Plaintiff also argues that the ALJ erred at step three by failing to identify which Listing he was considering or explain why he concluded that Plaintiff's impairments did not meet or equal a Listing. (J. Stip. at 10.) Although it is true that the ALJ found only that Plaintiff "does not have an impairment or combination of impairments that meets or medically equals one of the listed impairments in 20 CFR Part 404, Subpart P, Appendix 1," without specifically stating what evidence supported his conclusion (AR 13), elsewhere in the decision he dedicated four single-spaced pages to summarizing and analyzing the medical evidence and Plaintiff's testimony (AR 13-17).

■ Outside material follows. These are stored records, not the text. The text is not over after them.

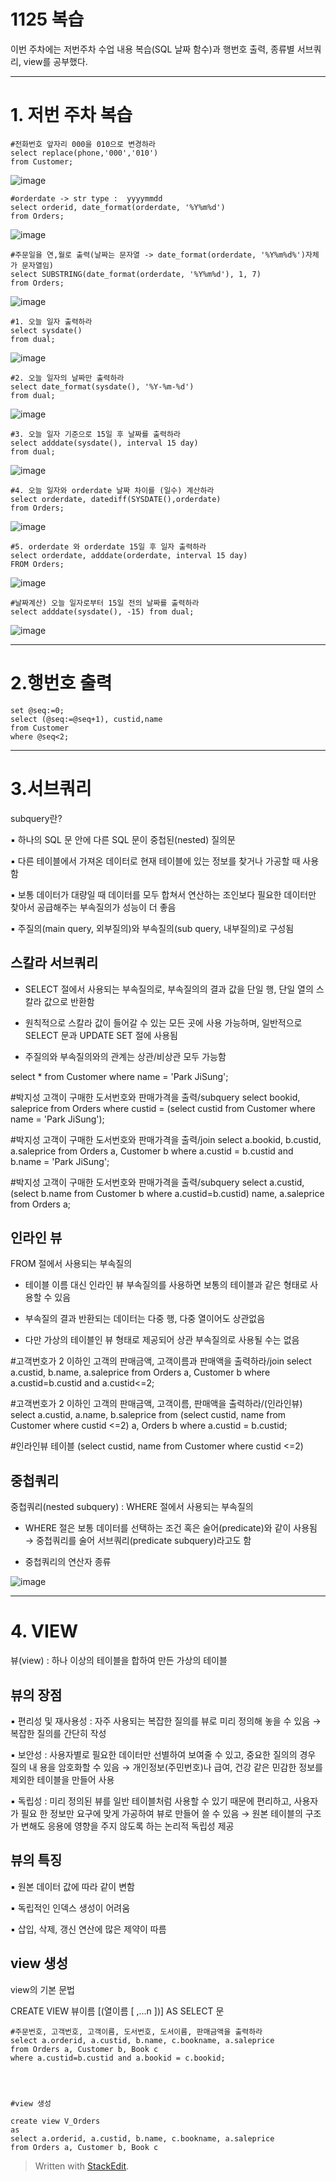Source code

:# 1125 복습
이번 주차에는 저번주차 수업 내용 복습(SQL 날짜 함수)과 행번호 출력,  종류별 서브쿼리, view를 공부했다.

---
# 1. 저번 주차 복습


    #전화번호 앞자리 000을 010으로 변경하라
    select replace(phone,'000','010')
    from Customer;


![image](https://user-images.githubusercontent.com/114793024/205030486-2ff566dc-4d44-40d0-9236-eb7789fd423c.png)



    #orderdate -> str type :  yyyymmdd
    select orderid, date_format(orderdate, '%Y%m%d')
    from Orders;


![image](https://user-images.githubusercontent.com/114793024/205030728-d90e248e-aaa0-4c84-96da-86420de60ef9.png)


    #주문일을 연,월로 출력(날짜는 문자열 -> date_format(orderdate, '%Y%m%d%')자체가 문자열임)
    select SUBSTRING(date_format(orderdate, '%Y%m%d'), 1, 7)
    from Orders;

![image](https://user-images.githubusercontent.com/114793024/205031024-0edac487-01dc-4519-a5f2-ac89b7611bce.png)


    #1. 오늘 일자 출력하라
    select sysdate()
    from dual;

![image](https://user-images.githubusercontent.com/114793024/205031158-2552698c-a43e-46cd-a6b3-a9083487db47.png)


    #2. 오늘 일자의 날짜만 출력하라
    select date_format(sysdate(), '%Y-%m-%d')
    from dual;

![image](https://user-images.githubusercontent.com/114793024/205031297-d1fb091c-3784-4155-8c5b-17f4aa062d2c.png)


    #3. 오늘 일자 기준으로 15일 후 날짜를 출력하라
    select adddate(sysdate(), interval 15 day)
    from dual;
    
![image](https://user-images.githubusercontent.com/114793024/205031456-b7467699-1643-49a0-9876-25a5acbbebd8.png)


    #4. 오늘 일자와 orderdate 날짜 차이를 (일수) 계산하라 
    select orderdate, datediff(SYSDATE(),orderdate)
    from Orders;
   

![image](https://user-images.githubusercontent.com/114793024/205031596-1d8b81f0-40a0-46b4-8616-b99145e8d7b1.png)


    #5. orderdate 와 orderdate 15일 후 일자 출력하라
    select orderdate, adddate(orderdate, interval 15 day) 
    FROM Orders;
    
![image](https://user-images.githubusercontent.com/114793024/205031773-664599d3-89a0-4737-8166-b4a83d9e7626.png)



    #날짜계산) 오늘 일자로부터 15일 전의 날짜를 출력하라 
    select adddate(sysdate(), -15) from dual;

![image](https://user-images.githubusercontent.com/114793024/205031921-4cc69e9e-c68c-47ef-9fb6-d4a9045640cb.png)

---

# 2.행번호 출력 


    set @seq:=0;
    select (@seq:=@seq+1), custid,name
    from Customer
    where @seq<2;



---


# 3.서브쿼리

subquery란? 

▪ 하나의 SQL 문 안에 다른 SQL 문이 중첩된(nested) 질의문 

▪ 다른 테이블에서 가져온 데이터로 현재 테이블에 있는 정보를 찾거나 가공할 때 사용함 

▪ 보통 데이터가 대량일 때 데이터를 모두 합쳐서 연산하는 조인보다 필요한 데이터만 찾아서 공급해주는 부속질의가 성능이 더 좋음 

▪ 주질의(main query, 외부질의)와 부속질의(sub query, 내부질의)로 구성됨

## 스칼라 서브쿼리

- SELECT 절에서 사용되는 부속질의로, 부속질의의 결과 값을 단일 행, 단일 열의 스칼라 값으로 반환함 

- 원칙적으로 스칼라 값이 들어갈 수 있는 모든 곳에 사용 가능하며, 일반적으로 SELECT 문과 UPDATE SET 절에 사용됨 

- 주질의와 부속질의와의 관계는 상관/비상관 모두 가능함

select * from Customer
where name = 'Park JiSung';

#박지성 고객이 구매한 도서번호와 판매가격을 출력/subquery
select bookid, saleprice
from Orders
where custid = (select custid from Customer where name = 'Park JiSung');

#박지성 고객이 구매한 도서번호와 판매가격을 출력/join
select a.bookid, b.custid, a.saleprice
from Orders a, Customer b
where a.custid =  b.custid
and b.name = 'Park JiSung';

#박지성 고객이 구매한 도서번호와 판매가격을 출력/subquery
select a.custid, (select b.name from Customer b where a.custid=b.custid) name, a.saleprice
from Orders a;


## 인라인 뷰

FROM 절에서 사용되는 부속질의 

- 테이블 이름 대신 인라인 뷰 부속질의를 사용하면 보통의 테이블과 같은 형태로 사용할 수 있음 

-  부속질의 결과 반환되는 데이터는 다중 행, 다중 열이어도 상관없음 

-  다만 가상의 테이블인 뷰 형태로 제공되어 상관 부속질의로 사용될 수는 없음


#고객번호가 2 이하인 고객의 판매금액, 고객이름과 판매액을 출력하라/join
select a.custid, b.name, a.saleprice
from Orders a, Customer b
where a.custid=b.custid
and a.custid<=2;

#고객번호가 2 이하인 고객의 판매금액, 고객이름, 판매액을 출력하라/(인라인뷰)
select a.custid, a.name, b.saleprice
from (select custid, name
from Customer
where custid <=2) a, Orders b
where a.custid = b.custid;

#인라인뷰 테이블 
(select custid, name
from Customer
where custid <=2)

## 중첩쿼리

중첩쿼리(nested subquery) : WHERE 절에서 사용되는 부속질의 

- WHERE 절은 보통 데이터를 선택하는 조건 혹은 술어(predicate)와 같이 사용됨 → 중첩쿼리를 술어 서브쿼리(predicate subquery)라고도 함

- 중첩쿼리의 연산자 종류

![image](https://user-images.githubusercontent.com/114793024/205029818-f495dc8c-ad32-4a17-8f60-77ef37676aca.png)


---

# 4. VIEW

뷰(view) : 하나 이상의 테이블을 합하여 만든 가상의 테이블

## 뷰의 장점 

▪ 편리성 및 재사용성 : 자주 사용되는 복잡한 질의를 뷰로 미리 정의해 놓을 수 있음 → 복잡한 질의를 간단히 작성 

▪ 보안성 : 사용자별로 필요한 데이터만 선별하여 보여줄 수 있고, 중요한 질의의 경우 질의 내 용을 암호화할 수 있음 → 개인정보(주민번호)나 급여, 건강 같은 민감한 정보를 제외한 테이블을 만들어 사용 

▪ 독립성 : 미리 정의된 뷰를 일반 테이블처럼 사용할 수 있기 때문에 편리하고, 사용자가 필요 한 정보만 요구에 맞게 가공하여 뷰로 만들어 쓸 수 있음 → 원본 테이블의 구조가 변해도 응용에 영향을 주지 않도록 하는 논리적 독립성 제공 

## 뷰의 특징 

▪ 원본 데이터 값에 따라 같이 변함 

▪ 독립적인 인덱스 생성이 어려움 

▪ 삽입, 삭제, 갱신 연산에 많은 제약이 따름


## view 생성 

view의 기본 문법

CREATE VIEW 뷰이름 [(열이름 [ ,...n ])] 
AS SELECT 문

    #주문번호, 고객번호, 고객이름, 도서번호, 도서이름, 판매금액을 출력하라
    select a.orderid, a.custid, b.name, c.bookname, a.saleprice
    from Orders a, Customer b, Book c
    where a.custid=b.custid and a.bookid = c.bookid;




    #view 생성
    
    create view V_Orders
    as 
    select a.orderid, a.custid, b.name, c.bookname, a.saleprice
    from Orders a, Customer b, Book c


> Written with [StackEdit](https://stackedit.io/).

<!--stackedit_data:
eyJoaXN0b3J5IjpbMjc5NjU3MjgwLDEyNzA3OTYyOTcsOTc4MT
MxMDA5LC0zMzI2NTA4MTldfQ==
-->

Because those findings were sufficient to support the ALJ's step-three conclusion that Plaintiff's impairments did not meet or equal a Listing, he did not err. See Gonzalez, 914 F.2d at 1201 (rejecting claimant's argument that ALJ erred by failing to discuss why he did not satisfy Listing because four-page "evaluation of the evidence" was "an adequate statement of the foundations on which the ultimate factual conclusions are based" (internal quotation marks omitted)); see also Lewis, 236 F.3d at 513 (ALJ must discuss and evaluate evidence that supports step-three conclusion but need not do so under specific heading). Moreover, the ALJ "is not required to discuss the combined effects of a claimant's impairments or compare them to any listing in an equivalency determination, unless the claimant presents evidence in an effort to establish equivalence." Burch, 400 F.3d at 683 (citing Lewis, 236 F.3d at 514). Here, Plaintiff has failed to point to any credited evidence of functional limitations that would have affected the ALJ's analysis, nor has he offered any plausible theory of how the combination of his impairments equaled a Listing. The ALJ did not commit reversible error by failing to make additional findings at step three.

Because the ALJ did not err in determining that Plaintiff's impairments did not meet or equal a Listing, the Court has not addressed the Commissioner's argument that Plaintiff waived this issue by not raising it before the SSA. (See J. Stip. at 16.)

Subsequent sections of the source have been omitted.